Speaking of which; Me? In outdoors gear? Ootside a pub? In one of the most famous mountain locations in the Universe? Too much sun, that's what it was :o)

 Obviously Photoshopped. It's the only explanation.

 The Real Food Cafe

Award winning Carrot Cake

Haste Ye Back, indeed.

Saturday 24 March 2012

Planning Application: FAIL

Fife Council continue to show an admirable degree of common sense. It's a small victory but a victory nonetheless.

Wednesday 21 March 2012

Garbh Choire Refuge

I'm no' a great fan of bothies but it's good to know they're there if the shit hits the fan. The wee howff in Garbh Choire is in need of renovation and its' continued existence is in doubt. Neil Reid and Kenny Freeman have put forward a case for its' retention. Interested parties should nip over and have a read.

Clicky link.

The Horns Of The Buffalo

I found the graphic (below) while I was surfing for information on Little Raith Windfarm which I'd heard had been given the go-ahead. Sure enough, there are 9 100m+ turbines going up on the land between the A92 and the Mossmorran Petrochemical Plant. "What's the big deal?", I hear you cry. Well, for one thing, the visual impact will be extreme for anyone living nearby. Mossmorran, despite being a large industrial site, is at least partially hidden by surrounding land. And the turbines will be close to Loch Gelly, the Loch of the Shining Waters, an important habitat for wildfowl, both resident and migratory.

Little Raith is shown in Blue, at the bottom of the graphic. Far more worrying, and I had to double-check this, is the Red area over in the top left. It lies within the bounds of The Lomond Hills Regional Park, or "The Meedies" as it's known locally and is the subject of a planning application for an "industrial-sized" wind factory. I can't help but feel that these fuckers are either taking the piss or simply trying to deflect attention away from other sites. (2 large turbines recently bypassed the planning process altogether via some deadline-related loophole).

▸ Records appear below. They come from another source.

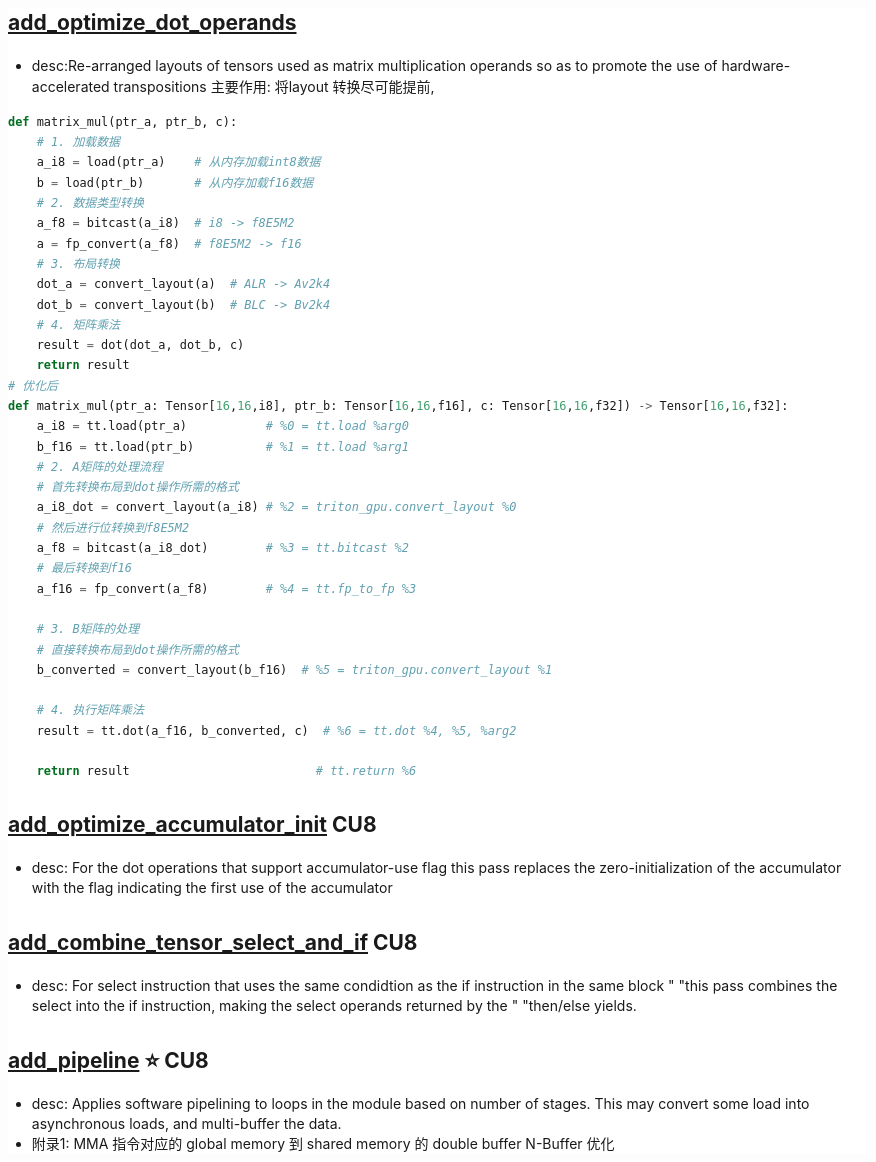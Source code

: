 ## [add_optimize_dot_operands](python/triton/backends/nvidia/compiler.py:229#passes.ttgpuir.add_optimize_dot_operands(pm,▪️capability▪️>=▪️80))
- desc:Re-arranged layouts of tensors used as matrix multiplication operands so as to promote the use of hardware-accelerated transpositions
主要作用: 将layout 转换尽可能提前, 
```py
def matrix_mul(ptr_a, ptr_b, c):
    # 1. 加载数据
    a_i8 = load(ptr_a)    # 从内存加载int8数据
    b = load(ptr_b)       # 从内存加载f16数据
    # 2. 数据类型转换
    a_f8 = bitcast(a_i8)  # i8 -> f8E5M2
    a = fp_convert(a_f8)  # f8E5M2 -> f16
    # 3. 布局转换
    dot_a = convert_layout(a)  # ALR -> Av2k4
    dot_b = convert_layout(b)  # BLC -> Bv2k4
    # 4. 矩阵乘法
    result = dot(dot_a, dot_b, c)
    return result
# 优化后
def matrix_mul(ptr_a: Tensor[16,16,i8], ptr_b: Tensor[16,16,f16], c: Tensor[16,16,f32]) -> Tensor[16,16,f32]:
    a_i8 = tt.load(ptr_a)           # %0 = tt.load %arg0
    b_f16 = tt.load(ptr_b)          # %1 = tt.load %arg1
    # 2. A矩阵的处理流程
    # 首先转换布局到dot操作所需的格式
    a_i8_dot = convert_layout(a_i8) # %2 = triton_gpu.convert_layout %0
    # 然后进行位转换到f8E5M2
    a_f8 = bitcast(a_i8_dot)        # %3 = tt.bitcast %2
    # 最后转换到f16
    a_f16 = fp_convert(a_f8)        # %4 = tt.fp_to_fp %3
    
    # 3. B矩阵的处理
    # 直接转换布局到dot操作所需的格式
    b_converted = convert_layout(b_f16)  # %5 = triton_gpu.convert_layout %1
    
    # 4. 执行矩阵乘法
    result = tt.dot(a_f16, b_converted, c)  # %6 = tt.dot %4, %5, %arg2
    
    return result                          # tt.return %6
```
## [add_optimize_accumulator_init](python/triton/backends/nvidia/compiler.py:232#passes.ttgpuir.add_optimize_accumulator_init(pm)) CU8
- desc: For the dot operations that support accumulator-use flag this pass replaces the zero-initialization of the accumulator with the flag indicating the first use of the accumulator
## [add_combine_tensor_select_and_if](python/triton/backends/nvidia/compiler.py:233#passes.ttgpuir.add_combine_tensor_select_and_if(pm)) CU8
- desc: For select instruction that uses the same condidtion as the if instruction in the same block " "this pass combines the select into the if instruction, making the select operands returned by the " "then/else yields.
## [add_pipeline](python/triton/backends/nvidia/compiler.py:234#passes.ttgpuir.add_pipeline(pm,▪️opt.num_stages)) ⭐️ CU8
- desc: Applies software pipelining to loops in the module based on number of stages. This may convert some load into asynchronous loads, and multi-buffer the data.
- 附录1: MMA 指令对应的 global memory 到 shared memory 的 double buffer N-Buffer 优化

Fife Council Planning Dept are currently "inundated" with applications and at least one Councillor has called for a halt until they can work out a coherent strategy. Local opposition is strong and growing stronger which is great to see but these things are easily missed if you're not actively looking.

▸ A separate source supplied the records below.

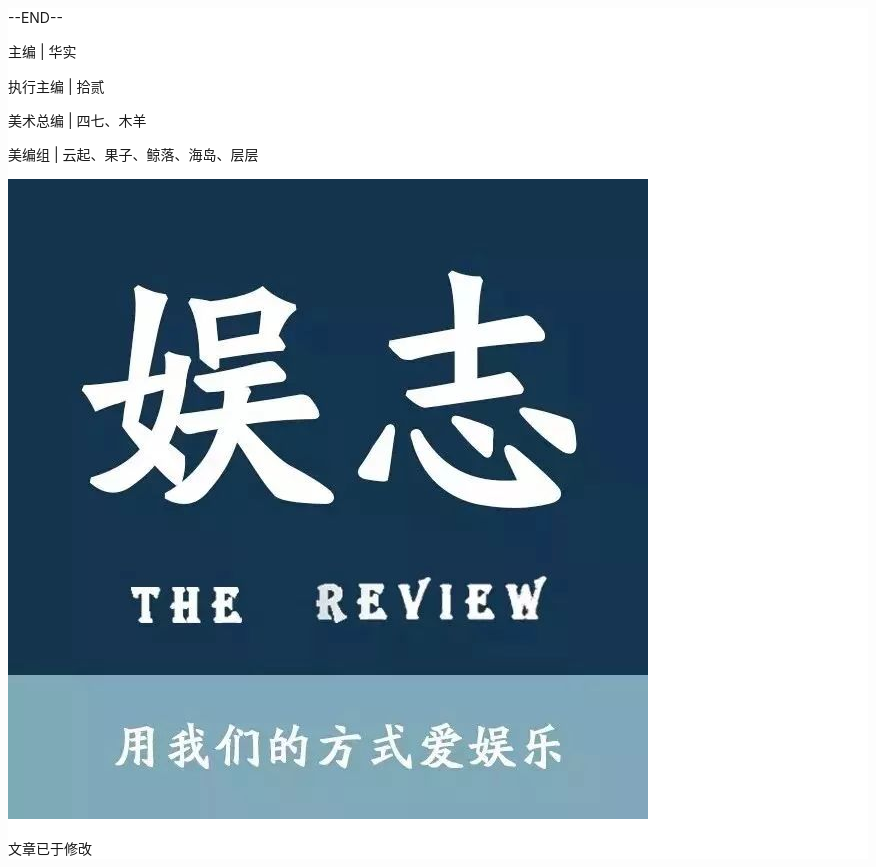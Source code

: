 \--END--

主编 | 华实

执行主编 | 拾贰

美术总编 | 四七、木羊  

美编组 | 云起、果子、鲸落、海岛、层层

![](/images/post/b7dd22e774d6eeb7a8d5fb2203ea1448.jpg)

文章已于修改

Those light blue bits btw, are areas marked for housing development. That's houses that no one around here can afford or even wants. More greenfield concreted over and trees and hedgerows ripped up. The Horns of the Buffalo are closing in and the views that I currently enjoy will disappear one day soon.

Monday 19 March 2012

Photographic Memory

The woman in the picture below was 70 years old when it was taken. She still worked and walked 7 or 8 miles a day, every day, whatever the weather. She'd travelled over 50 miles (2 buses) to arrive at the appointed place and time, dressed for the occasion.

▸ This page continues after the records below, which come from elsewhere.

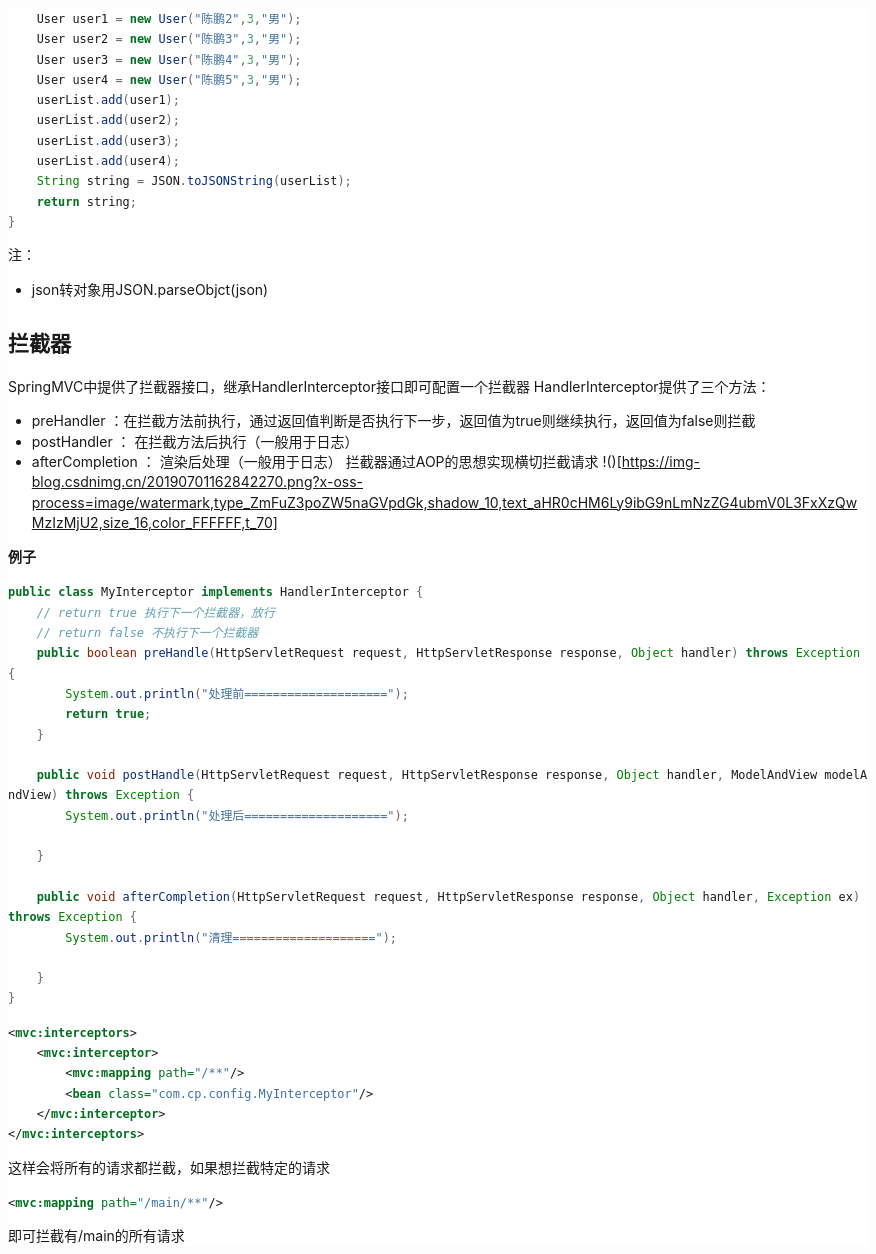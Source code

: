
 ```java
    User user1 = new User("陈鹏2",3,"男");
    User user2 = new User("陈鹏3",3,"男");
    User user3 = new User("陈鹏4",3,"男");
    User user4 = new User("陈鹏5",3,"男");
    userList.add(user1);
    userList.add(user2);
    userList.add(user3);
    userList.add(user4);
    String string = JSON.toJSONString(userList);
    return string;
}
```
注：
- json转对象用JSON.parseObjct(json)

## 拦截器
SpringMVC中提供了拦截器接口，继承HandlerInterceptor接口即可配置一个拦截器
HandlerInterceptor提供了三个方法：
- preHandler ：在拦截方法前执行，通过返回值判断是否执行下一步，返回值为true则继续执行，返回值为false则拦截
- postHandler ： 在拦截方法后执行（一般用于日志）
- afterCompletion ： 渲染后处理（一般用于日志）
拦截器通过AOP的思想实现横切拦截请求
!()[https://img-blog.csdnimg.cn/20190701162842270.png?x-oss-process=image/watermark,type_ZmFuZ3poZW5naGVpdGk,shadow_10,text_aHR0cHM6Ly9ibG9nLmNzZG4ubmV0L3FxXzQwMzIzMjU2,size_16,color_FFFFFF,t_70]

**例子**

```java
public class MyInterceptor implements HandlerInterceptor {
    // return true 执行下一个拦截器，放行
    // return false 不执行下一个拦截器
    public boolean preHandle(HttpServletRequest request, HttpServletResponse response, Object handler) throws Exception {
        System.out.println("处理前====================");
        return true;
    }

    public void postHandle(HttpServletRequest request, HttpServletResponse response, Object handler, ModelAndView modelAndView) throws Exception {
        System.out.println("处理后====================");

    }

    public void afterCompletion(HttpServletRequest request, HttpServletResponse response, Object handler, Exception ex) throws Exception {
        System.out.println("清理====================");

    }
}
```
```xml
<mvc:interceptors>
    <mvc:interceptor>
        <mvc:mapping path="/**"/>
        <bean class="com.cp.config.MyInterceptor"/>
    </mvc:interceptor>
</mvc:interceptors>
```
这样会将所有的请求都拦截，如果想拦截特定的请求
```xml
<mvc:mapping path="/main/**"/>
```
即可拦截有/main的所有请求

That was 3 and a half years ago. Now she has no memory of that day or indeed many other days. Almost every scrap of her independence is gone. Alzheimer's is a proper cunt of a disease.


Bless you all for your kind words. I think the worst part of it is that she is occasionally aware of what's happening. Physically, she's hale and hearty but her short-term memory is almost non-existent. Day to day stuff that we take for granted is impossible for her. She literally couldn't boil an egg and this is a woman once famed for her home-baking. That's how we knew she was going downhill; the Tablet and Caramel Shortbread, once highly prized, started to be discretely binned. Tea and toast is about all she can manage these days.

In a way, I'm kind of lucky. I've never been terribly close to my mum so I'm able to step back a wee bit and be a bit more pragmatic about things. It's still hard work but the support we've had from East Lothian Council and the local NHS folk has been astounding.  Thank fuck for the professionals. And my Mrs, who is, as always, my rock.